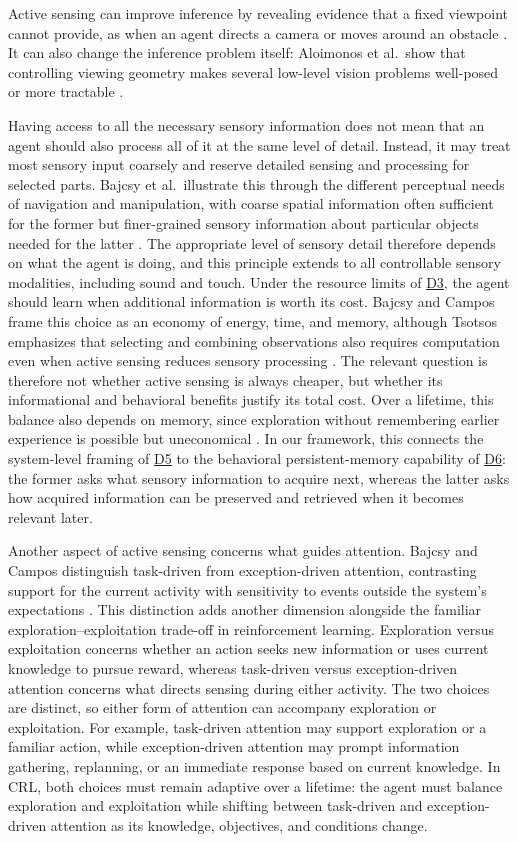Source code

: \documentclass[10pt,journal,compsoc]{IEEEtran}
\DeclareRobustCommand{\Dref}[1]{\hyperref[sec:d#1]{D#1}}
\begin{document}
Active sensing can improve inference by revealing evidence that a fixed viewpoint cannot provide, as when an agent directs a camera or moves around an obstacle \cite{bajcsy2018}.
It can also change the inference problem itself: Aloimonos et al.\ show that controlling viewing geometry makes several low-level vision problems well-posed or more tractable \cite{aloimonos1988}.

Having access to all the necessary sensory information does not mean that an agent should also process all of it at the same level of detail.
Instead, it may treat most sensory input coarsely and reserve detailed sensing and processing for selected parts.
Bajcsy et al.\ illustrate this through the different perceptual needs of navigation and manipulation, with coarse spatial information often sufficient for the former but finer-grained sensory information about particular objects needed for the latter \cite{bajcsy2018}.
The appropriate level of sensory detail therefore depends on what the agent is doing, and this principle extends to all controllable sensory modalities, including sound and touch.
Under the resource limits of \Dref{3}, the agent should learn when additional information is worth its cost.
Bajcsy and Campos frame this choice as an economy of energy, time, and memory, although Tsotsos emphasizes that selecting and combining observations also requires computation even when active sensing reduces sensory processing \cite{tsotsos1992}.
The relevant question is therefore not whether active sensing is always cheaper, but whether its informational and behavioral benefits justify its total cost.
Over a lifetime, this balance also depends on memory, since exploration without remembering earlier experience is possible but uneconomical \cite{bajcsy1992}.
In our framework, this connects the system-level framing of \Dref{5} to the behavioral persistent-memory capability of \Dref{6}: the former asks what sensory information to acquire next, whereas the latter asks how acquired information can be preserved and retrieved when it becomes relevant later.

Another aspect of active sensing concerns what guides attention.
Bajcsy and Campos distinguish task-driven from exception-driven attention, contrasting support for the current activity with sensitivity to events outside the system's expectations \cite{bajcsy1992}.
This distinction adds another dimension alongside the familiar exploration--exploitation trade-off in reinforcement learning.
Exploration versus exploitation concerns whether an action seeks new information or uses current knowledge to pursue reward, whereas task-driven versus exception-driven attention concerns what directs sensing during either activity.
The two choices are distinct, so either form of attention can accompany exploration or exploitation.
For example, task-driven attention may support exploration or a familiar action, while exception-driven attention may prompt information gathering, replanning, or an immediate response based on current knowledge.
In CRL, both choices must remain adaptive over a lifetime: the agent must balance exploration and exploitation while shifting between task-driven and exception-driven attention as its knowledge, objectives, and conditions change.
\end{document}
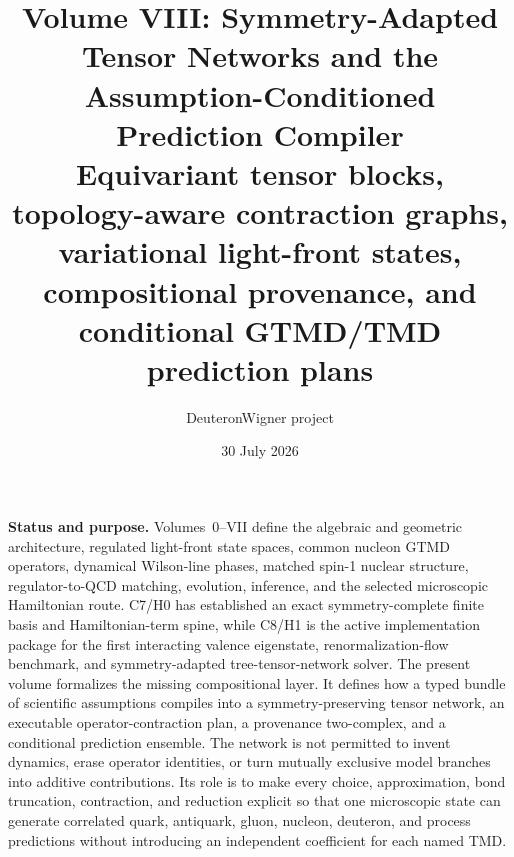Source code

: \documentclass[11pt]{article}
\title{\vspace{-1.0cm}
{\color{navy}\bfseries Volume VIII: Symmetry-Adapted Tensor Networks and the\\[2mm]
Assumption-Conditioned Prediction Compiler}\\[4mm]
\large Equivariant tensor blocks, topology-aware contraction graphs, variational light-front states,\\
compositional provenance, and conditional GTMD/TMD prediction plans}
\author{DeuteronWigner project}
\date{30 July 2026}
\begin{document}
\maketitle

\begin{center}
\begin{minipage}{0.94\textwidth}
\colorbox{softblue}{\parbox{0.96\textwidth}{
\textbf{Status and purpose.}
Volumes~0--VII define the algebraic and geometric architecture, regulated
light-front state spaces, common nucleon GTMD operators, dynamical Wilson-line
phases, matched spin-1 nuclear structure, regulator-to-QCD matching,
evolution, inference, and the selected microscopic Hamiltonian route.  C7/H0
has established an exact symmetry-complete finite basis and Hamiltonian-term
spine, while C8/H1 is the active implementation package for the first
interacting valence eigenstate, renormalization-flow benchmark, and
symmetry-adapted tree-tensor-network solver.  The present volume formalizes the
missing compositional layer.  It defines how a typed bundle of scientific
assumptions compiles into a symmetry-preserving tensor network, an executable
operator-contraction plan, a provenance two-complex, and a conditional
prediction ensemble.  The network is not permitted to invent dynamics, erase
operator identities, or turn mutually exclusive model branches into additive
contributions.  Its role is to make every choice, approximation, bond
truncation, contraction, and reduction explicit so that one microscopic state
can generate correlated quark, antiquark, gluon, nucleon, deuteron, and process
predictions without introducing an independent coefficient for each named
TMD.
}}
\end{minipage}
\end{center}
\end{document}
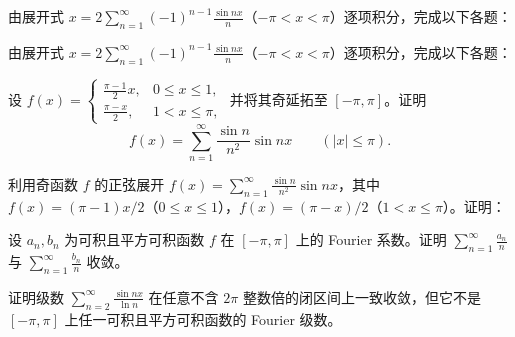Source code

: \noindent\begin{minipage}{\textwidth}
由展开式 $\displaystyle x=2\sum_{n=1}^\infty(-1)^{n-1}\frac{\sin nx}n$（$-\pi<x<\pi$）逐项积分，完成以下各题：
\end{minipage}\par\vfill
\noindent\begin{minipage}{\textwidth}
由展开式 $\displaystyle x=2\sum_{n=1}^\infty(-1)^{n-1}\frac{\sin nx}n$（$-\pi<x<\pi$）逐项积分，完成以下各题：
\end{minipage}\par\vfill
\newpage
\noindent\begin{minipage}{\textwidth}
设 $\displaystyle f(x)=\begin{cases}\frac{\pi-1}2x,&0\le x\le1,\\\frac{\pi-x}2,&1<x\le\pi,\end{cases}$ 并将其奇延拓至 $[-\pi,\pi]$。证明 \[f(x)=\sum_{n=1}^\infty\frac{\sin n}{n^2}\sin nx\qquad(|x|\le\pi).\]
\end{minipage}\par\vfill
\noindent\begin{minipage}{\textwidth}
利用奇函数 $f$ 的正弦展开 $\displaystyle f(x)=\sum_{n=1}^\infty\frac{\sin n}{n^2}\sin nx$，其中 $f(x)=(\pi-1)x/2$（$0\le x\le1$），$f(x)=(\pi-x)/2$（$1<x\le\pi$）。证明：
\end{minipage}\par\vfill
\noindent\begin{minipage}{\textwidth}
设 $a_n,b_n$ 为可积且平方可积函数 $f$ 在 $[-\pi,\pi]$ 上的 Fourier 系数。证明 $\displaystyle\sum_{n=1}^\infty\frac{a_n}n$ 与 $\displaystyle\sum_{n=1}^\infty\frac{b_n}n$ 收敛。
\end{minipage}\par\vfill
\newpage
\noindent\begin{minipage}{\textwidth}
证明级数 $\displaystyle\sum_{n=2}^\infty\frac{\sin nx}{\ln n}$ 在任意不含 $2\pi$ 整数倍的闭区间上一致收敛，但它不是 $[-\pi,\pi]$ 上任一可积且平方可积函数的 Fourier 级数。
\end{minipage}\par\vfill
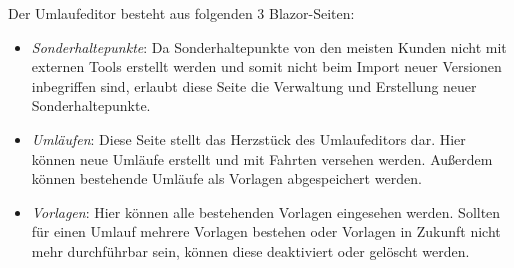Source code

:     Der Umlaufeditor besteht aus folgenden 3 Blazor-Seiten: 
    \begin{itemize}
        \item \emph{Sonderhaltepunkte}: Da Sonderhaltepunkte von den meisten Kunden nicht mit externen Tools erstellt werden und somit nicht beim Import neuer Versionen inbegriffen sind, 
                erlaubt diese Seite die Verwaltung und Erstellung neuer Sonderhaltepunkte.
        \item \emph{Umläufen}: Diese Seite stellt das Herzstück des Umlaufeditors dar. Hier können neue Umläufe erstellt und mit Fahrten versehen werden. Außerdem können bestehende Umläufe 
                als Vorlagen abgespeichert werden. 
        \item \emph{Vorlagen}: Hier können alle bestehenden Vorlagen eingesehen werden. Sollten für einen Umlauf mehrere Vorlagen bestehen oder Vorlagen in Zukunft nicht mehr durchführbar sein, können diese
                deaktiviert oder gelöscht werden.
    \end{itemize}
■ ■ ■ ■
Instructions for the task:
Which lines in the data above contain "driven"? Show each one.

Exercise result:
Bajcsy and Campos distinguish task-driven from exception-driven attention, contrasting support for the current activity with sensitivity to events outside the system's expectations \cite{bajcsy1992}.
Exploration versus exploitation concerns whether an action seeks new information or uses current knowledge to pursue reward, whereas task-driven versus exception-driven attention concerns what directs sensing during either activity.
For example, task-driven attention may support exploration or a familiar action, while exception-driven attention may prompt information gathering, replanning, or an immediate response based on current knowledge.
In CRL, both choices must remain adaptive over a lifetime: the agent must balance exploration and exploitation while shifting between task-driven and exception-driven attention as its knowledge, objectives, and conditions change.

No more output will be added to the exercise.